The Centre for Poverty Analysis (CEPA), in its 2009 annual report, noted that available data indicates poverty reduction in many parts of the country, but injustices continue to exist. “In 2009, poverty figures from the Household Income and Expenditure Survey (HIES) 2006/7 of the Department of Census and Statistics show a radical reduction in poverty in most parts of the country,” said the CEPA annual report.
The exception to this trend has been the Nuwara Eliya district, where the head count index of poverty has increased since 2002, and the estate sector, where a similar trend has been observed. The next Census in 2011 is expected to fill in gaps in the existing poverty data by including the north and east.
Meanwhile, Sri Lanka is also showing favourable progress in achieving the targets set as Millennium Development Goals (MDG), said the CEPA. However, the organisation noted that despite these wholesome indicators, injustices continue to exist.
“In our work, despite the changes in macro poverty indicators, the end of the war, and the positive progress towards the MDGs, we see that injustices continue to exist; that there are groups of people who have not been able to pull themselves out of poverty for a myriad of reasons and others who become impoverished as a result of actions (or inactions) of development actors,” said the CEPA.

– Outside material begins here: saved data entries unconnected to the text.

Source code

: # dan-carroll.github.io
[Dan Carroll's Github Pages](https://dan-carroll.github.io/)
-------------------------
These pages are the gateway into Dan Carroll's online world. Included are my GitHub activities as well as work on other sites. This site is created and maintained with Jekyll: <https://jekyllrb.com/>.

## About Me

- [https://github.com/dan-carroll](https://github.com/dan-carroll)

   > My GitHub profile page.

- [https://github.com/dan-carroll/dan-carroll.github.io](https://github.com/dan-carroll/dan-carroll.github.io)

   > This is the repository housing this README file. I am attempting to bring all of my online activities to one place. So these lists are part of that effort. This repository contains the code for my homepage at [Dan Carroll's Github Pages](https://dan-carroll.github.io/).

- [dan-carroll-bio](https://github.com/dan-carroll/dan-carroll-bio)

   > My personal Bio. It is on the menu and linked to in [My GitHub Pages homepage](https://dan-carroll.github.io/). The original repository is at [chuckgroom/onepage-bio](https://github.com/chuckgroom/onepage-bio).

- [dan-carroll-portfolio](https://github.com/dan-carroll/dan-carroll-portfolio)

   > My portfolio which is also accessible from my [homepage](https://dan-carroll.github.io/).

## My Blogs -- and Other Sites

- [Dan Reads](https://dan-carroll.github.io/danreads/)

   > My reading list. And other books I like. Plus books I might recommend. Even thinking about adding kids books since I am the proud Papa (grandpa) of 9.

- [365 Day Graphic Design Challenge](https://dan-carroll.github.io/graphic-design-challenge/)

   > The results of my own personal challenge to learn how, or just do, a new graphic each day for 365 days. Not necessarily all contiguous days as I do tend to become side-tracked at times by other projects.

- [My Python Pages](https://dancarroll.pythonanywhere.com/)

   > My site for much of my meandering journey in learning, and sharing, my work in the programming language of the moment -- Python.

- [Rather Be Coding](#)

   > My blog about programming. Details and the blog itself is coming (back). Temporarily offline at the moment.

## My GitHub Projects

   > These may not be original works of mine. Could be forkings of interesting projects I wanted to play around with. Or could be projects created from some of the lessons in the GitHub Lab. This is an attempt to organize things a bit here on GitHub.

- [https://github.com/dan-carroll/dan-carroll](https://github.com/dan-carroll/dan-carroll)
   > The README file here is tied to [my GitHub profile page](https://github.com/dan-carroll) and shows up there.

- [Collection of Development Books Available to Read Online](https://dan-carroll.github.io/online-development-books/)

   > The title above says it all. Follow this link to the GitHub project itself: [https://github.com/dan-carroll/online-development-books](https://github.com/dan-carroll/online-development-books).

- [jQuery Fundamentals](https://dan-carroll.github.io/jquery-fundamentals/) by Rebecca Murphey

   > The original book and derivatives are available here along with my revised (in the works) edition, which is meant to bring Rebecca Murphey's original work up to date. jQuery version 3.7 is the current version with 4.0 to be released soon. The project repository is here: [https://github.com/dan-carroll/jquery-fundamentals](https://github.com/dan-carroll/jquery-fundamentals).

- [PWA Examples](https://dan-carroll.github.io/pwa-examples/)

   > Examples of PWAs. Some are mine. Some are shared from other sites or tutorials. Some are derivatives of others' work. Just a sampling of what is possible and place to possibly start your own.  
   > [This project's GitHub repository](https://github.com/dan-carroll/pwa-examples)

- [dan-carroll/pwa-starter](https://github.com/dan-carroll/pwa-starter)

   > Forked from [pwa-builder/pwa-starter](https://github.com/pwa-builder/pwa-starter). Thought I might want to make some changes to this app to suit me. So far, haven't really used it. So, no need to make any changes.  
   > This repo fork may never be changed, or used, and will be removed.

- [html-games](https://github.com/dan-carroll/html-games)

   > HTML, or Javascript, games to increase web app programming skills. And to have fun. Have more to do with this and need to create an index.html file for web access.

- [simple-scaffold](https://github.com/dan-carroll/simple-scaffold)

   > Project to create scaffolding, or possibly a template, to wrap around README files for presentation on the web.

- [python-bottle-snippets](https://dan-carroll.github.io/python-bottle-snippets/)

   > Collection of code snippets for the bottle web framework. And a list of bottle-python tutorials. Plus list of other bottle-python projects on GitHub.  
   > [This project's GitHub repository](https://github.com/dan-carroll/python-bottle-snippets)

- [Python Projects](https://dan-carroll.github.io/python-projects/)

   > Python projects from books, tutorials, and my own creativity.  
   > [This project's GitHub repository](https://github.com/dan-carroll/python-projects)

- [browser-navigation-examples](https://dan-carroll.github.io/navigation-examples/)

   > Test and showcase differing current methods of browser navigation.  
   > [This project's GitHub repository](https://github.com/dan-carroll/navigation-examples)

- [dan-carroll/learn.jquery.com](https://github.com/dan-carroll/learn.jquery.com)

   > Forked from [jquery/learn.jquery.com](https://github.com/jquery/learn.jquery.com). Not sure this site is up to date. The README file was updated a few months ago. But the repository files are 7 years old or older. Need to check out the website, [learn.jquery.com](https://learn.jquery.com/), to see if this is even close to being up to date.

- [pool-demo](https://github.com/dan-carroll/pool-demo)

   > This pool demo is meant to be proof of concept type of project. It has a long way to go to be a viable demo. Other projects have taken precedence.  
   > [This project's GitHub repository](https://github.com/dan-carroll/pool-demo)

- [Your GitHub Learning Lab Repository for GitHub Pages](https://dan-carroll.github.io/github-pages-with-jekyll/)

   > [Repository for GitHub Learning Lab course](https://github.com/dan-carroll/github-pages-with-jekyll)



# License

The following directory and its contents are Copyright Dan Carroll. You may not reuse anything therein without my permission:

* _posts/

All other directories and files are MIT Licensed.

The organisation says its work has highlighted issues of equity in service provision, and the importance of institutions in providing support to peoples’ efforts to move themselves out of poverty and to supporting the most vulnerable. The organisation has also begun to look at the environments in which poor people live and try to understand how changes in climate affect their potential to sustain their often fragile livelihoods.
The CEPA which is now 10 years old says it plans to introduce a new strategy for the future.
“We go into our second decade with a new strategy, working on five thematic areas of post conflict development, infrastructure, vulnerability, climate change and migration, and continuing our role as providers of well researched information to those colleagues in government, NGO or private sector that are working on the more practical aspects of ‘delivering’ development,” said CEPA.
CEPA has also been successful in receiving four years support from the International Development Research Centre (IDRC)’s Think Tank Initiative.